Records drawn from a dataset:
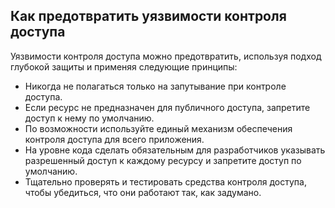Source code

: 
## Как предотвратить уязвимости контроля доступа

Уязвимости контроля доступа можно предотвратить, используя подход глубокой защиты и применяя следующие принципы:

- Никогда не полагаться только на запутывание при контроле доступа.
- Если ресурс не предназначен для публичного доступа, запретите доступ к нему по умолчанию.
- По возможности используйте единый механизм обеспечения контроля доступа для всего приложения.
- На уровне кода сделать обязательным для разработчиков указывать разрешенный доступ к каждому ресурсу и запретите доступ по умолчанию.
- Тщательно проверять и тестировать средства контроля доступа, чтобы убедиться, что они работают так, как задумано.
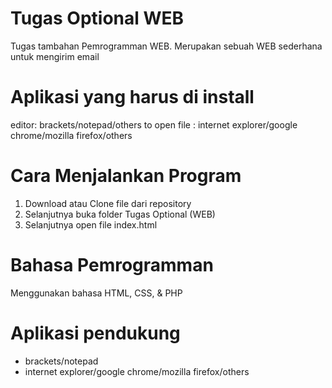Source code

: # Tugas Optional WEB
Tugas tambahan Pemrogramman WEB. Merupakan sebuah WEB sederhana untuk mengirim email

# Aplikasi yang harus di install
editor: brackets/notepad/others
to open file : internet explorer/google chrome/mozilla firefox/others

# Cara Menjalankan Program
1. Download atau Clone file dari repository
2. Selanjutnya buka folder Tugas Optional (WEB)
3. Selanjutnya open file index.html

# Bahasa Pemrogramman
Menggunakan bahasa HTML, CSS, & PHP

# Aplikasi pendukung
  - brackets/notepad
  - internet explorer/google chrome/mozilla firefox/others
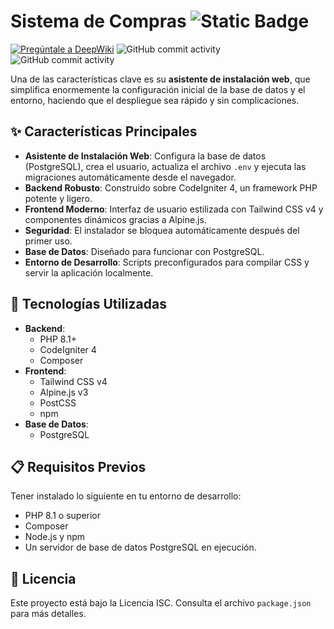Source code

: # Sistema de Compras ![Static Badge](https://img.shields.io/badge/ProyectoResMB-f3b93c?style=plastic)

[![Pregúntale a DeepWiki](https://deepwiki.com/badge.svg)](https://deepwiki.com/GNR092/ProyectoResMB) ![GitHub commit activity](https://img.shields.io/github/commit-activity/t/GNR092/ProyectoResMB?style=plastic&label=Main%20commit) ![GitHub commit activity](https://img.shields.io/github/commit-activity/t/GNR092/ProyectoResMB%2Ftest?style=plastic&label=test%20commit)

Una de las características clave es su **asistente de instalación web**, que simplifica enormemente la configuración inicial de la base de datos y el entorno, haciendo que el despliegue sea rápido y sin complicaciones.

## ✨ Características Principales

- **Asistente de Instalación Web**: Configura la base de datos (PostgreSQL), crea el usuario, actualiza el archivo `.env` y ejecuta las migraciones automáticamente desde el navegador.
- **Backend Robusto**: Construido sobre CodeIgniter 4, un framework PHP potente y ligero.
- **Frontend Moderno**: Interfaz de usuario estilizada con Tailwind CSS v4 y componentes dinámicos gracias a Alpine.js.
- **Seguridad**: El instalador se bloquea automáticamente después del primer uso.
- **Base de Datos**: Diseñado para funcionar con PostgreSQL.
- **Entorno de Desarrollo**: Scripts preconfigurados para compilar CSS y servir la aplicación localmente.

## 🚀 Tecnologías Utilizadas

- **Backend**:
  - PHP 8.1+
  - CodeIgniter 4
  - Composer
- **Frontend**:
  - Tailwind CSS v4
  - Alpine.js v3
  - PostCSS
  - npm
- **Base de Datos**:
  - PostgreSQL

## 📋 Requisitos Previos

Tener instalado lo siguiente en tu entorno de desarrollo:

- PHP 8.1 o superior
- Composer
- Node.js y npm
- Un servidor de base de datos PostgreSQL en ejecución.

## 📄 Licencia

Este proyecto está bajo la Licencia ISC. Consulta el archivo `package.json` para más detalles.
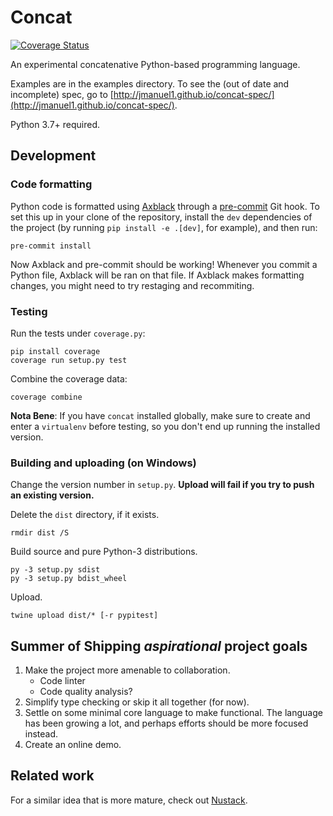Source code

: Concat
======

[![Coverage
Status](https://coveralls.io/repos/github/jmanuel1/concat/badge.svg?branch=master)](https://coveralls.io/github/jmanuel1/concat?branch=master)

An experimental concatenative Python-based programming language.

Examples are in the examples directory. To see the (out of date and incomplete)
spec, go to
[http://jmanuel1.github.io/concat-spec/](http://jmanuel1.github.io/concat-spec/).

Python 3.7+ required.

Development
-----------

### Code formatting

Python code is formatted using [Axblack](https://github.com/axiros/axblack)
through a [pre-commit](https://github.com/pre-commit/pre-commit) Git hook. To
set this up in your clone of the repository, install the `dev` dependencies of
the project (by running `pip install -e .[dev]`, for example), and then run:

    pre-commit install

Now Axblack and pre-commit should be working! Whenever you commit a Python file,
Axblack will be ran on that file. If Axblack makes formatting changes, you might
need to try restaging and recommiting.

### Testing

Run the tests under `coverage.py`:

    pip install coverage
    coverage run setup.py test

Combine the coverage data:

    coverage combine

**Nota Bene**: If you have `concat` installed globally, make sure to create and
enter a `virtualenv` before testing, so you don't end up running the installed
version.

### Building and uploading (on Windows)

Change the version number in `setup.py`. **Upload will fail if you try to push
an existing version.**

Delete the `dist` directory, if it exists.

    rmdir dist /S

Build source and pure Python-3 distributions.

    py -3 setup.py sdist
    py -3 setup.py bdist_wheel

Upload.

    twine upload dist/* [-r pypitest]

Summer of Shipping *aspirational* project goals
-------------

1. Make the project more amenable to collaboration.
   - Code linter
   - Code quality analysis?
2. Simplify type checking or skip it all together (for now).
3. Settle on some minimal core language to make functional. The language has
   been growing a lot, and perhaps efforts should be more focused instead.
4. Create an online demo.

Related work
------------

For a similar idea that is more mature, check out
[Nustack](https://github.com/BookOwl/nustack).
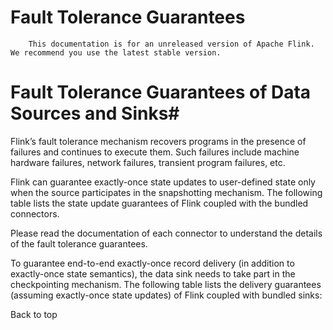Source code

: # Fault Tolerance Guarantees


> 
        This documentation is for an unreleased version of Apache Flink. We recommend you use the latest stable version.
    


# Fault Tolerance Guarantees of Data Sources and Sinks#


Flink’s fault tolerance mechanism recovers programs in the presence of failures and
continues to execute them. Such failures include machine hardware failures, network failures,
transient program failures, etc.


Flink can guarantee exactly-once state updates to user-defined state only when the source participates in the
snapshotting mechanism. The following table lists the state update guarantees of Flink coupled with the bundled connectors.


Please read the documentation of each connector to understand the details of the fault tolerance guarantees.


To guarantee end-to-end exactly-once record delivery (in addition to exactly-once state semantics), the data sink needs
to take part in the checkpointing mechanism. The following table lists the delivery guarantees (assuming exactly-once
state updates) of Flink coupled with bundled sinks:


 Back to top
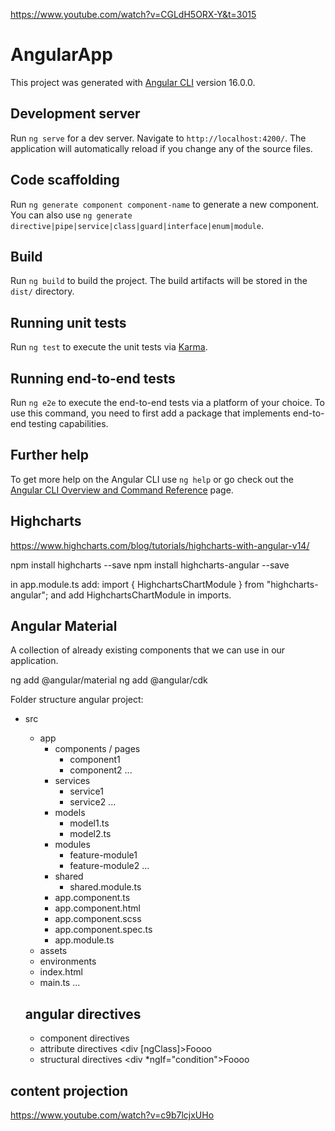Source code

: https://www.youtube.com/watch?v=CGLdH5ORX-Y&t=3015

# AngularApp

This project was generated with [Angular CLI](https://github.com/angular/angular-cli) version 16.0.0.

## Development server

Run `ng serve` for a dev server. Navigate to `http://localhost:4200/`. The application will automatically reload if you change any of the source files.

## Code scaffolding

Run `ng generate component component-name` to generate a new component. You can also use `ng generate directive|pipe|service|class|guard|interface|enum|module`.

## Build

Run `ng build` to build the project. The build artifacts will be stored in the `dist/` directory.

## Running unit tests

Run `ng test` to execute the unit tests via [Karma](https://karma-runner.github.io).

## Running end-to-end tests

Run `ng e2e` to execute the end-to-end tests via a platform of your choice. To use this command, you need to first add a package that implements end-to-end testing capabilities.

## Further help

To get more help on the Angular CLI use `ng help` or go check out the [Angular CLI Overview and Command Reference](https://angular.io/cli) page.

## Highcharts

https://www.highcharts.com/blog/tutorials/highcharts-with-angular-v14/

npm install highcharts --save
npm install highcharts-angular --save

in app.module.ts add:
import { HighchartsChartModule } from "highcharts-angular";
and add HighchartsChartModule in imports.

## Angular Material

A collection of already existing components that we can use in our application.

ng add @angular/material
ng add @angular/cdk

Folder structure angular project:

- src

  - app
    - components / pages
      - component1
      - component2
        ...
    - services
      - service1
      - service2
        ...
    - models
      - model1.ts
      - model2.ts
    - modules
      - feature-module1
      - feature-module2
        ...
    - shared
      - shared.module.ts
    - app.component.ts
    - app.component.html
    - app.component.scss
    - app.component.spec.ts
    - app.module.ts
  - assets
  - environments
  - index.html
  - main.ts
    ...

  ## angular directives

  - component directives <app-my-component></app-my-component>
  - attribute directives <div [ngClass]>Foooo</div>
  - structural directives <div \*ngIf="condition">Foooo</div>

## content projection

https://www.youtube.com/watch?v=c9b7lcjxUHo
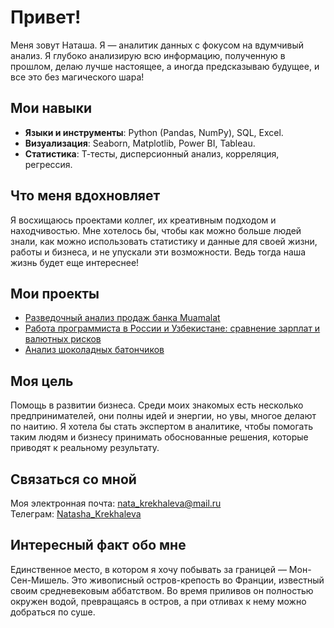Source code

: # Привет! 
Меня зовут Наташа. Я — аналитик данных с фокусом на вдумчивый анализ. Я глубоко анализирую всю информацию, полученную в прошлом, делаю лучше настоящее, а иногда предсказываю будущее, и все это без магического шара!

## Мои навыки  
- **Языки и инструменты**: Python (Pandas, NumPy), SQL, Excel.  
- **Визуализация**: Seaborn, Matplotlib, Power BI, Tableau.
- **Статистика**: Т-тесты, дисперсионный анализ, корреляция, регрессия.

## Что меня вдохновляет
Я восхищаюсь проектами коллег, их креативным подходом и находчивостью.  Мне хотелось бы, чтобы как можно больше людей знали, как можно использовать статистику и данные для своей жизни, работы и бизнеса, и не упускали эти возможности. Ведь тогда наша жизнь будет еще интереснее!

## Мои проекты
- [Разведочный анализ продаж банка Muamalat](https://github.com/Natasha-3/Bank_Muamalat_sales)
- [Работа программиста в России и Узбекистане: сравнение зарплат и валютных рисков](https://github.com/Natasha-3/Work_in_Uzbekistan)
- [Анализ шоколадных батончиков](https://github.com/Natasha-3/Chocolate)

## Моя цель
Помощь в развитии бизнеса. Среди моих знакомых есть несколько предпринимателей, они полны идей и энергии, но увы, многое делают по наитию. 
Я хотела бы стать экспертом в аналитике, чтобы помогать таким людям и бизнесу принимать обоснованные решения, которые приводят к реальному результату.

## Связаться со мной 
Моя электронная почта: [nata_krekhaleva@mail.ru](mailto:nata_krekhaleva@mail.ru)  
Телеграм: [Natasha_Krekhaleva](https://t.me/Natasha_Krekhaleva)

## Интересный факт обо мне 
Единственное место, в котором я хочу побывать за границей — Мон-Сен-Мишель. Это живописный остров-крепость во Франции, известный своим средневековым аббатством. Во время приливов он полностью окружен водой, превращаясь в остров, а при отливах к нему можно добраться по суше.

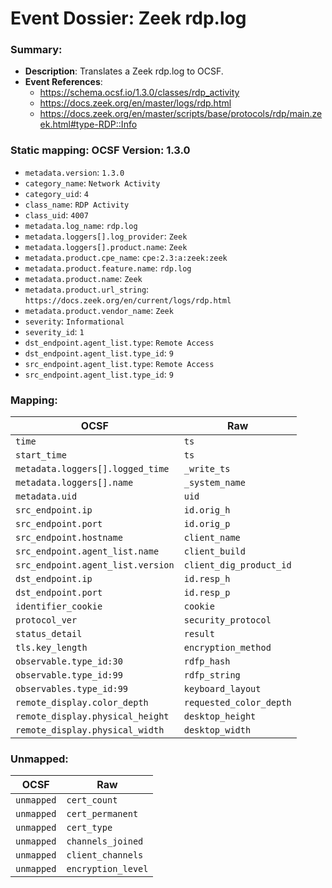 # Event Dossier: Zeek rdp.log
### Summary:
- **Description**: Translates a Zeek rdp.log to OCSF. 
- **Event References**:
  - https://schema.ocsf.io/1.3.0/classes/rdp_activity
  - https://docs.zeek.org/en/master/logs/rdp.html
  - https://docs.zeek.org/en/master/scripts/base/protocols/rdp/main.zeek.html#type-RDP::Info
    
 ### Static mapping: OCSF Version: 1.3.0
 - `metadata.version`: `1.3.0`
 - `category_name`: `Network Activity`
 - `category_uid`: `4`
 - `class_name`: `RDP Activity`
 - `class_uid`: `4007`
 - `metadata.log_name`: `rdp.log`
 - `metadata.loggers[].log_provider`: `Zeek`
 - `metadata.loggers[].product.name`: `Zeek`
 - `metadata.product.cpe_name`: `cpe:2.3:a:zeek:zeek`
 - `metadata.product.feature.name`: `rdp.log`
 - `metadata.product.name`: `Zeek`
 - `metadata.product.url_string`: `https://docs.zeek.org/en/current/logs/rdp.html`
 - `metadata.product.vendor_name`: `Zeek`
 - `severity`: `Informational`
 - `severity_id`: `1`
 - `dst_endpoint.agent_list.type`: `Remote Access`
 - `dst_endpoint.agent_list.type_id`: `9`
 - `src_endpoint.agent_list.type`: `Remote Access`
 - `src_endpoint.agent_list.type_id`: `9`

 ### Mapping:

| OCSF                           | Raw               |
| ------------------------------ | ----------------- |
|`time`                          |`ts`               |
|`start_time`                    |`ts`               |
|`metadata.loggers[].logged_time`|`_write_ts`        |
|`metadata.loggers[].name`       |`_system_name`     |
|`metadata.uid`                  |`uid`              |
|`src_endpoint.ip`               |`id.orig_h`        |
|`src_endpoint.port`             |`id.orig_p`        |
|`src_endpoint.hostname`         |`client_name`      |
|`src_endpoint.agent_list.name`  |`client_build`     |
|`src_endpoint.agent_list.version`|`client_dig_product_id`|   
|`dst_endpoint.ip`               |`id.resp_h`        |
|`dst_endpoint.port`             |`id.resp_p`        |
|`identifier_cookie`             |`cookie`           |
|`protocol_ver`                  |`security_protocol`|
|`status_detail`                 |`result`           |
|`tls.key_length`                |`encryption_method`|
|`observable.type_id:30`         |`rdfp_hash`        |
|`observable.type_id:99`         |`rdfp_string`      |
|`observables.type_id:99`        |`keyboard_layout`  |
|`remote_display.color_depth`    |`requested_color_depth`|
|`remote_display.physical_height`|`desktop_height`     |
|`remote_display.physical_width` |`desktop_width`      |

 ### Unmapped:
 
| OCSF                     | Raw                      |
| -------------------------| -------------------------|
|`unmapped`                      |`cert_count`        |
|`unmapped`                      |`cert_permanent`    |
|`unmapped`                      |`cert_type`         |
|`unmapped`                      |`channels_joined`   |
|`unmapped`                      |`client_channels`   |
|`unmapped`                      |`encryption_level`  |
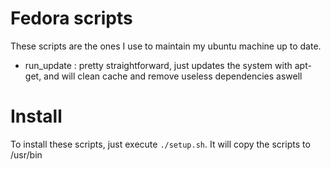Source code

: # Fedora scripts

These scripts are the ones I use to maintain my ubuntu machine up to date.

-   run_update : pretty straightforward, just updates the system with apt-get, and will clean cache and remove useless dependencies aswell

# Install

To install these scripts, just execute `./setup.sh`. It will copy the scripts to /usr/bin
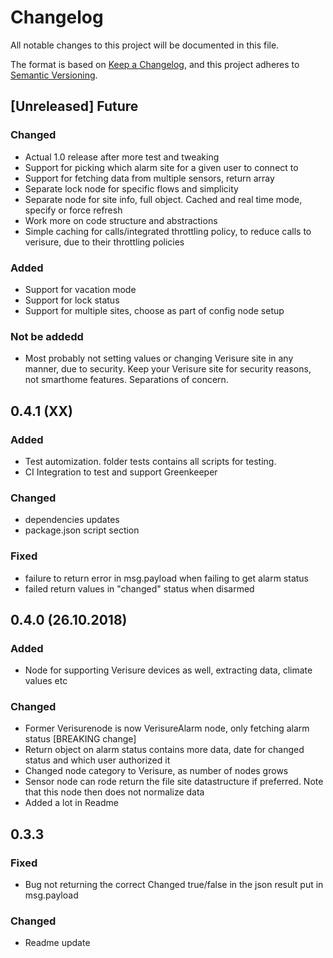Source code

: # Changelog
All notable changes to this project will be documented in this file.

The format is based on [Keep a Changelog](https://keepachangelog.com/en/1.0.0/),
and this project adheres to [Semantic Versioning](https://semver.org/spec/v2.0.0.html).

## [Unreleased] Future
### Changed
- Actual 1.0 release after more test and tweaking
- Support for picking which alarm site for a given user to connect to
- Support for fetching data from multiple sensors, return array
- Separate lock node for specific flows and simplicity
- Separate node for site info, full object. Cached and real time mode, specify or force refresh
- Work more on code structure and abstractions
- Simple caching for calls/integrated throttling policy, to reduce calls to verisure, due to their throttling policies


### Added
- Support for vacation mode
- Support for lock status
- Support for multiple sites, choose as part of config node setup

### Not be addedd
- Most probably not setting values or changing Verisure site in any manner, due to security. Keep your Verisure site for security reasons, not smarthome features. Separations of concern.


## 0.4.1 (XX)
### Added
- Test automization. folder tests contains all scripts for testing.
- CI Integration to test and support Greenkeeper

### Changed
- dependencies updates
- package.json script section

### Fixed
- failure to return error in msg.payload when failing to get alarm status
- failed return values in "changed" status when disarmed



## 0.4.0 (26.10.2018)
### Added
- Node for supporting Verisure devices as well, extracting data, climate values etc

### Changed
- Former Verisurenode is now VerisureAlarm node, only fetching alarm status [BREAKING change]
- Return object on alarm status contains more data, date for changed status and which user authorized it
- Changed node category to Verisure, as number of nodes grows
- Sensor node can rode return the file site datastructure if preferred. Note that this node then does not normalize data
- Added a lot in Readme

## 0.3.3
### Fixed
- Bug not returning the correct Changed true/false in the json result put in msg.payload

### Changed
- Readme update


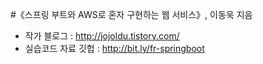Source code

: #《스프링 부트와 AWS로 혼자 구현하는 웹 서비스》, 이동욱 지음

- 작가 블로그 : http://jojoldu.tistory.com/
- 실습코드 자료 깃헙 : http://bit.ly/fr-springboot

§ TASK
What lines in the entries above include the string "application"? Return each one.

§ RESPONSE
Run `ng serve` for a dev server. Navigate to `http://localhost:4200/`. The application will automatically reload if you change any of the source files.
A collection of already existing components that we can use in our application.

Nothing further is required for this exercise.